Records for the exercise -
----
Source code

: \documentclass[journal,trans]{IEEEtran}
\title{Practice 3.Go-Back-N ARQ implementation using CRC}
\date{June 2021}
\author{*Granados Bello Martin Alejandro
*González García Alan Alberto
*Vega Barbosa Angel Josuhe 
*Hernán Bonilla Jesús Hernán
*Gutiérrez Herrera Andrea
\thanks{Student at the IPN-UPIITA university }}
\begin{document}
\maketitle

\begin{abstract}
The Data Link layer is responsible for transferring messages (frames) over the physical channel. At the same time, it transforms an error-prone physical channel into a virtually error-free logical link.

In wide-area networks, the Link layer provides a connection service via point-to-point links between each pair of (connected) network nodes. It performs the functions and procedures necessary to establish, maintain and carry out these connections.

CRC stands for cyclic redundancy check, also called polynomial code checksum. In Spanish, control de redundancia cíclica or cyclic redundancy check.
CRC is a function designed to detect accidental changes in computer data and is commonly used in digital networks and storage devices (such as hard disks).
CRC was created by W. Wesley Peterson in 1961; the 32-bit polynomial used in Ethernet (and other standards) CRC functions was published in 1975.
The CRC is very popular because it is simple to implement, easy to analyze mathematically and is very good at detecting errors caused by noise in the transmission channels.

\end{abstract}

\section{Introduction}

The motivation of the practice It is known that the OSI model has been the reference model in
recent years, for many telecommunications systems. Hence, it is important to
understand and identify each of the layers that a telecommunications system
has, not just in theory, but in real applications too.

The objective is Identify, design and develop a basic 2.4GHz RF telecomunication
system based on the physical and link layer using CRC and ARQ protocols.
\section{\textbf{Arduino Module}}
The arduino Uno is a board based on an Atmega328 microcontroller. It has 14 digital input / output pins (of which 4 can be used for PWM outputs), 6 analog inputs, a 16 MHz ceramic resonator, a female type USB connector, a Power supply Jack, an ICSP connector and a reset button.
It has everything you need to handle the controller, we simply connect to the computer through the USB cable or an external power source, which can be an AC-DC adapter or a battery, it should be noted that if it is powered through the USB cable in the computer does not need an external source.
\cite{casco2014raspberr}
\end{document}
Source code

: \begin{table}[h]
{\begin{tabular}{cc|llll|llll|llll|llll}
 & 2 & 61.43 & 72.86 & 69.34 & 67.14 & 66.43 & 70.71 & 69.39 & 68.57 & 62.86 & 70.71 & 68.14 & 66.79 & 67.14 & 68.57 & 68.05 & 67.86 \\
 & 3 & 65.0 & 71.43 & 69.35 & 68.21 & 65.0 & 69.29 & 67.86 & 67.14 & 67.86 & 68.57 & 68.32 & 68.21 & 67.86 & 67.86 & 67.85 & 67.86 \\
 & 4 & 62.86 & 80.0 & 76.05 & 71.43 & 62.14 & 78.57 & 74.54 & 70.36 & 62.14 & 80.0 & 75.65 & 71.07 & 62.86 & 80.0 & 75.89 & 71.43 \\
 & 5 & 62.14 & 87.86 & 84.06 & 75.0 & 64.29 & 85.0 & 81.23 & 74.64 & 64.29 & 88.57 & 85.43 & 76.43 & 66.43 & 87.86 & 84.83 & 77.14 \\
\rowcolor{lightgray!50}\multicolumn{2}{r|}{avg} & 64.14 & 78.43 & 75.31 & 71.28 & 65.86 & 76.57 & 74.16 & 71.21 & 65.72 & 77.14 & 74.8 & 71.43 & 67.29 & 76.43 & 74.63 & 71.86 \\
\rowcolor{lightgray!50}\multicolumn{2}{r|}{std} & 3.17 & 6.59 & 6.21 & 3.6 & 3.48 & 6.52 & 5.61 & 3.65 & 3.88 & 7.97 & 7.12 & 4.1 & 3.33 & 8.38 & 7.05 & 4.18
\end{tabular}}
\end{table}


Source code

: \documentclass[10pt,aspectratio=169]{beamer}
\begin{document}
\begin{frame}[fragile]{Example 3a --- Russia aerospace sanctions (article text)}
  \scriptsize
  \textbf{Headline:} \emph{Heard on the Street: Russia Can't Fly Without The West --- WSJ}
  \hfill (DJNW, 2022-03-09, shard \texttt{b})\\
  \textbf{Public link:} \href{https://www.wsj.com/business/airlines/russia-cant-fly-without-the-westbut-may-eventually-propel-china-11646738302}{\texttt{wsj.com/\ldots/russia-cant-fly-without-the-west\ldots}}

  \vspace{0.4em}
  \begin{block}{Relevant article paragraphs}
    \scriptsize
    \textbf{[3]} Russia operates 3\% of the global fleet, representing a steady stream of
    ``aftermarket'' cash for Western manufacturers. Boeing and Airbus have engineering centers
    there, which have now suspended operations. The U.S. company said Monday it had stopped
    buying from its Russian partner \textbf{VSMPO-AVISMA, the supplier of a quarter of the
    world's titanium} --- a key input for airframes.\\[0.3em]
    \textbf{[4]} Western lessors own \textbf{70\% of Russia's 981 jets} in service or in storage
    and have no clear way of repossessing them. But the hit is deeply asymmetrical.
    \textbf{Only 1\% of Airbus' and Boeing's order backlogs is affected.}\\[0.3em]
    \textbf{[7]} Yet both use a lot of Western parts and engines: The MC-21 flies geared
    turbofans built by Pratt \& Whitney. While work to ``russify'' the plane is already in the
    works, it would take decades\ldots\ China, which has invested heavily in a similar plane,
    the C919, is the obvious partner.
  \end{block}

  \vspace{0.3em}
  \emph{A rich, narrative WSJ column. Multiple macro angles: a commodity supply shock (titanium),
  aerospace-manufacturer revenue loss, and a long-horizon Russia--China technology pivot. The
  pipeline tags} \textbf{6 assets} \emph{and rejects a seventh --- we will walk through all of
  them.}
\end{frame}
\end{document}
----
Task to carry out - In the records above, locate every line with the string "Western" and copy it.

Your solution -
    ``aftermarket'' cash for Western manufacturers. Boeing and Airbus have engineering centers
    \textbf{[4]} Western lessors own \textbf{70\% of Russia's 981 jets} in service or in storage
    \textbf{[7]} Yet both use a lot of Western parts and engines: The MC-21 flies geared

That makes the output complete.